Pathological Aggregation of Cystatin C and α-Synuclein in Neurodegenerative Disease

Neurodegenerative diseases are chronic conditions that progressive dysfunction in cognition, muscle control, and speech, driven by neuronal death and malfunction due to protein misfolding and aggregation. Current treatments are limited, and understanding the aggregation pathways involved is key to developing more effective therapies. This thesis investigates two such aggregation systems with strong associations to disease.

The first part focuses on cystatin C aggregation in Bunina bodies, observed in amyotrophic lateral sclerosis (ALS). Extensive attempts at optimising expression and purification of recombinant cystatin C from E. coli are shown, followed by in vitro aggregation assays.
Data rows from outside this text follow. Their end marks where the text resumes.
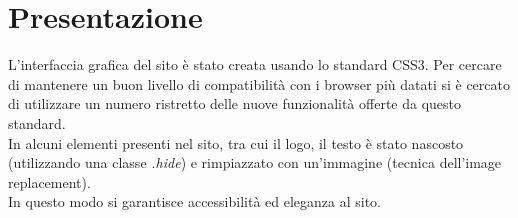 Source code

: \section{Presentazione}
L'interfaccia grafica del sito è stato creata usando lo standard CSS3.
Per cercare di mantenere un buon livello di compatibilità con i browser più
datati si è cercato di utilizzare un numero ristretto delle nuove funzionalità offerte da
questo standard.\\
In alcuni elementi presenti nel sito, tra cui il logo, il testo è stato nascosto (utilizzando una classe \textit{.hide}) e rimpiazzato con un'immagine (tecnica dell'image replacement).\\
In questo modo si garantisce accessibilità ed eleganza al sito.


\newpage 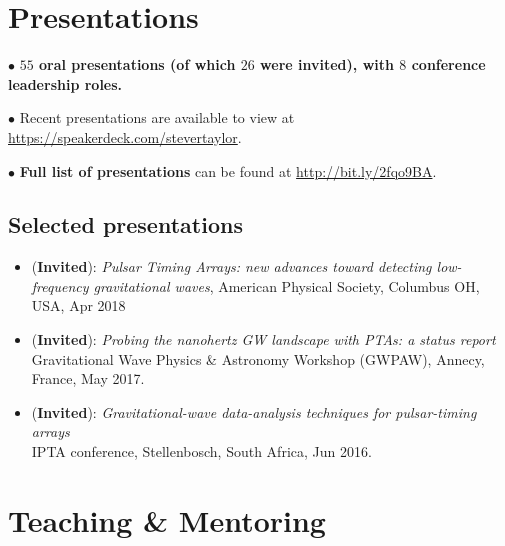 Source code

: \documentclass[11pt,letterpaper,sans]{moderncv}
\begin{document}
\section{Presentations}

$\bullet$ \textbf{$55$ oral presentations (of which $26$ were invited), with $8$ conference leadership roles.}

$\bullet$ Recent presentations are available to view at {\color{color1} \href{https://speakerdeck.com/stevertaylor}{https://speakerdeck.com/stevertaylor}}.

$\bullet$ \textbf{Full list of presentations} can be found at {\color{color1} \href{http://bit.ly/2fqo9BA}{http://bit.ly/2fqo9BA}}.

\subsection{Selected presentations}

\begin{itemize}[leftmargin=8mm]

\item (\textbf{Invited}): \textit{Pulsar Timing Arrays: new advances toward detecting low-frequency gravitational waves}, American Physical Society, Columbus OH, USA, Apr 2018

\item (\textbf{Invited}): \textit{Probing the nanohertz GW landscape with PTAs: a status report} \\ Gravitational Wave Physics \& Astronomy Workshop (GWPAW), Annecy, France, May 2017.

\item (\textbf{Invited}): \textit{Gravitational-wave data-analysis techniques for pulsar-timing arrays} \\ IPTA conference, Stellenbosch, South Africa, Jun 2016.

\end{itemize}

\section{Teaching \& Mentoring}

\end{document}
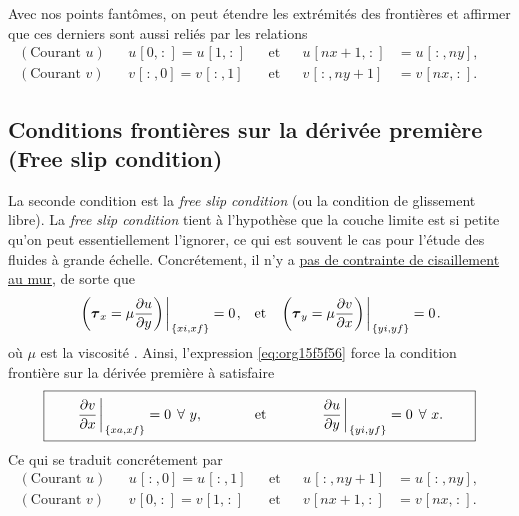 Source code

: \documentclass[10pt]{report}
\numberwithin{equation}{section}
\newcommand{\venti}{\vphantom{\sum_x^x}}
\newcommand{\pt}{\hspace{1pt}} %
\begin{document}
Avec nos points fantômes, on peut étendre les extrémités des frontières et affirmer que ces derniers sont aussi reliés par les relations
\begin{subequations}
\begin{align}
(\text{Courant }u) &&  u\pt[0,\pt:\pt] = u\pt[1,\pt:\pt] && \text{et} && u\pt[nx+1,\pt:\pt] &= u\pt[\pt:\pt,ny],&&\\
(\text{Courant }v) &&  v\pt[\pt:\pt,0] = v\pt[\pt:\pt,1] && \text{et} && v\pt[\pt:\pt,ny+1] &= v\pt[nx,\pt:\pt].&&
\end{align}
\end{subequations}

\subsection{Conditions frontières sur la dérivée première (Free slip condition)}
\label{sec:org4132589}

La seconde condition est la \emph{free slip condition} (ou la condition de glissement libre).
La \emph{free slip condition} tient à l'hypothèse que la couche limite est si petite qu'on peut essentiellement l'ignorer, ce qui est souvent le cas pour l'étude des fluides à grande échelle.
Concrétement, il n'y a \href{https://physics.stackexchange.com/questions/383096/understanding-free-slip-boundary-condition\#:\~:text=On\%20the\%20other\%20hand\%2C\%20the,the\%20tangential\%20component\%20is\%20unrestricted.}{pas de contrainte de cisaillement au mur}, de sorte que
\begin{align}
\label{eq:org15f5f56}
&&\eval{\qty(\boldsymbol{\tau}_x = \mu \pdv{u}{y})\pt }_{\pt\{xi,xf\}} = 0\pt, && \text{et} &&
  \eval{\qty(\boldsymbol{\tau}_y = \mu \pdv{v}{x})\pt }_{\pt\{yi,yf\}} = 0\pt. &&
\end{align}
où \(\mu\) est la viscosité \autocite{tan2018applying}.
Ainsi, l'expression \ref{eq:org15f5f56} force la condition frontière sur la dérivée première à satisfaire 
\begin{equation}
\boxed{\hspace{0.7cm}\eval{\pdv{v}{x}\pt }_{\pt\{xa,xf\}} = 0\pt\ \forall\ y,\hspace{1.3cm} \text{et} \hspace{1.3cm} \eval{\pdv{u}{y}\pt }_{\pt \{yi,yf\}} = 0\pt\ \forall\ x.\hspace{0.7cm}\venti}
\end{equation}
Ce qui se traduit concrétement par
\begin{subequations}
\begin{align}
(\text{Courant }u) &&  u\pt[\pt:\pt,0] = u\pt[\pt:\pt,1] && \text{et} && u\pt[\pt:\pt,ny+1] &= u\pt[\pt:\pt,ny],&&\\
(\text{Courant }v) &&  v\pt[0,\pt:\pt] = v\pt[1,\pt:\pt] && \text{et} && v\pt[nx+1,\pt:\pt] &= v\pt[nx,\pt:\pt].&&
\end{align}
\end{subequations}
\end{document}
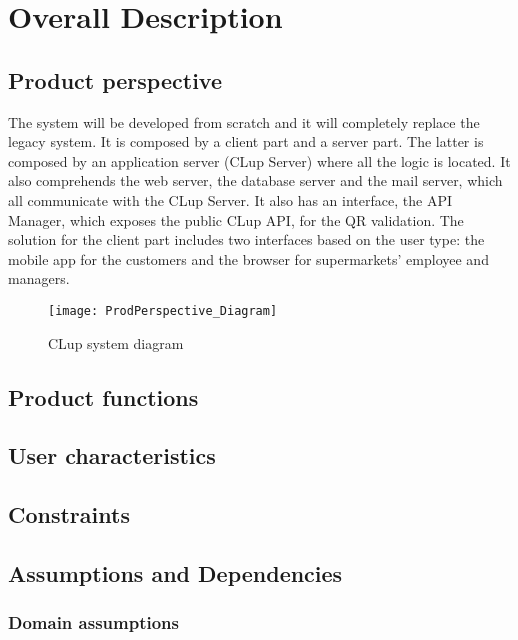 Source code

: \chapter{Overall Description}

\section{Product perspective}

The system will be developed from scratch and it will completely replace the legacy system. \newline
It is composed by a client part and a server part.
The latter is composed by an application server (CLup Server) where all the logic is located. It also comprehends the web server, the database server and the mail server,
which all communicate with the CLup Server.
It also has an interface, the API Manager, which exposes the public CLup API, for the QR validation.\newline
The solution for the client part includes two interfaces based on the user type: the mobile app for the customers and the browser for supermarkets' employee and managers.
\begin{figure}[H]
	\centering
	\texttt{[image: ProdPerspective\_Diagram]}
	\caption{CLup system diagram}	
\end{figure}	 

\section{Product functions}

\section{User characteristics}

\section{Constraints}

\section{Assumptions and Dependencies}

\subsection{Domain assumptions}
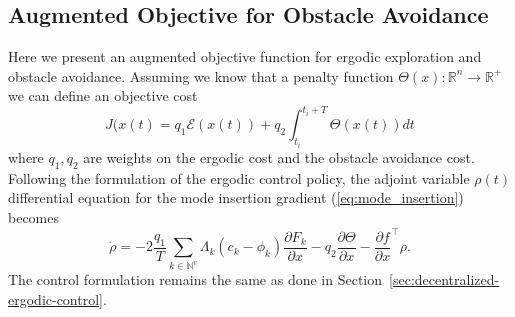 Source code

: \documentclass[letterpaper, 10 pt, conference]{ieeeconf}  %
\begin{document}
\subsection{Augmented Objective for Obstacle Avoidance}
\label{sec:obstacle_cost}
Here we present an augmented objective function for ergodic exploration and obstacle avoidance.
Assuming we know that a penalty function $\Theta(x) : \mathbb{R}^n \to \mathbb{R}^+$ we can define an objective cost
\begin{equation}
J(x(t) = q_1\mathcal{E}(x(t)) + q_2\int_{t_i}^{t_i+T} \Theta(x(t)) dt
\end{equation}
where $q_1,q_2$ are weights on the ergodic cost and the obstacle avoidance cost.
Following the formulation of the ergodic control policy, the adjoint variable $\rho(t)$ differential equation for the mode insertion gradient (\ref{eq:mode_insertion}) becomes
\begin{equation}
\dot{\rho} = -2\frac{q_1}{T} \sum_{k \in \mathbb{N}^v} \Lambda_k (c_k - \phi_k) \frac{ \partial F_k}{\partial x} - q_2\frac{\partial \Theta}{\partial x} - \frac{ \partial f}{\partial x}^\top \rho. 
\end{equation}
The control formulation remains the same as done in Section~\ref{sec:decentralized-ergodic-control}.


\balance



\end{document}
Cystatin C aggregation is induced in conditions similar to cytosol, where Bunina bodies form, by disrupting two structurally critical disulfide bonds. Kinetic analysis suggests a proline-isomerisation step during the aggregation process, as seen in other cystatins. Additionally, preliminary nuclear magnetic resonance (NMR) data hints at a potentially unreported binding interaction between cystatin C dimers and RNA. In vivo
overexpression of fluorescently-tagged cystatin C in mammalian cells produces Bunina body-like inclusions, which appear to be actively transported toward the nucleus via the microtubule network.

The second part explores α-synuclein aggregation on POPG lipid membranes, modelling Lewy body formation in Parkinson’s disease. This system has previously informed Parkinson’s drug development, including an ongoing phase II clinical trial, which heavily supports its disease relevance. This study shows that fully helical α-synuclein remodels POPG membranes into long cylindrical micelles, which form an inter-connected network, spaced 10-20 nm apart, consistent with a double-anchoring mechanism for α-synuclein reported in the literature. After prolonged incubation, a rapid structural transition from α-helix to β-sheet occurs, supporting a hypothesis of amyloid structural propagation along the micelle surface, providing a mechanism for accelerated aggregation and lipid sequestration by α-synuclein amyloids in Parkinson’s disease.